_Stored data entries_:
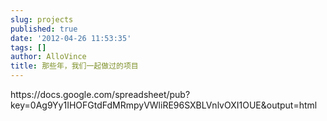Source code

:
 ```yaml
---
slug: projects
published: true
date: '2012-04-26 11:53:35'
tags: []
author: AlloVince
title: 那些年，我们一起做过的项目
---
```


<div id="timeline-embed">https://docs.google.com/spreadsheet/pub?key=0Ag9Yy1IHOFGtdFdMRmpyVWliRE96SXBLVnlvOXI1OUE&output=html</div>
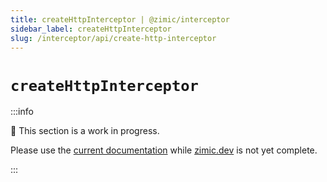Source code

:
 ```yaml
---
title: createHttpInterceptor | @zimic/interceptor
sidebar_label: createHttpInterceptor
slug: /interceptor/api/create-http-interceptor
---
```


# `createHttpInterceptor`

:::info

🚧 This section is a work in progress.

Please use the [current documentation](https://github.com/zimicjs/zimic/wiki) while [zimic.dev](/) is not yet complete.

:::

_PROBLEM STATEMENT_: Check each line of the data above, and please copy the ones in which the string "title" occurs.

_PROBLEM SOLUTION_:
title: 那些年，我们一起做过的项目
title: createHttpInterceptor | @zimic/interceptor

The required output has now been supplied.